Frankfurt Khalid Al-Falih bemüht sich seit Monaten darum, ein makelloses Bild als Opec-Präsident abzugeben. Die Ölmärkte mögen verrückt spielen, die Preise gar auf ein Sieben-Monats-Tief sacken, doch der saudische Ölminister demonstriert Gelassenheit: Die Entwicklung gehe in die richtige Richtung.

Die Opec halte Kurs. Es dauere eben, bis die Kürzungsmaßnahmen ihre wahre Wirkung entfalten, sagte er zu Beginn dieser Woche in einem Interview.

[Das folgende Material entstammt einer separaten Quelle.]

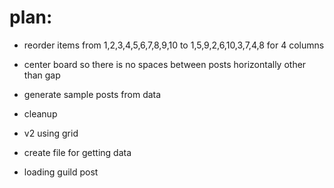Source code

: # plan:
* reorder items from
  1,2,3,4,5,6,7,8,9,10
  to
  1,5,9,2,6,10,3,7,4,8
  for 4 columns
* center board so there is no spaces between posts horizontally other than gap
* generate sample posts from data

* cleanup


* v2 using grid
* create file for getting data
* loading guild post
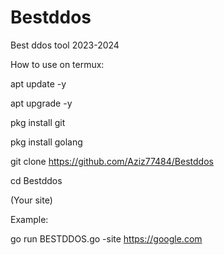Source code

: # Bestddos
Best ddos tool 2023-2024

How to use on termux:

apt update -y

apt upgrade -y

pkg install git

pkg install golang

git clone https://github.com/Aziz77484/Bestddos

cd Bestddos

 (Your site)

Example:

go run BESTDDOS.go -site https://google.com
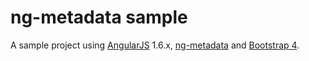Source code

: # ng-metadata sample

A sample project using [AngularJS](https://angularjs.org/) 1.6.x, [ng-metadata](https://github.com/ngParty/ng-metadata) and [Bootstrap 4](https://v4-alpha.getbootstrap.com/).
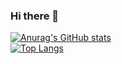 ### Hi there 👋

[![Anurag's GitHub stats](https://github-readme-stats.vercel.app/api?username=jasonskipper)](https://github.com/anuraghazra/github-readme-stats)  
[![Top Langs](https://github-readme-stats.vercel.app/api/top-langs/?username=jasonskipper&langs_count=8)](https://github.com/anuraghazra/github-readme-stats)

Die demonstrative Gelassenheit kann allerdings nicht darüber hinwegtäuschen, dass dem Vertreter des bedeutendsten Opec-Mitglieds die Kontrolle aus den Händen gleitet. Seit Januar versucht das Ölkartell vergeblich, das Überangebot am Markt mit einer Förderkürzung abzubauen. Auch die Tatsache, dass das Abkommen bis Ende März 2018 verlängert wurde, schafft keine Abhilfe. Gebeutelt von Produktionssteigerungen in den USA und Sorgen um die Weltkonjunktur droht der Ölmarkt im Chaos zu versinken.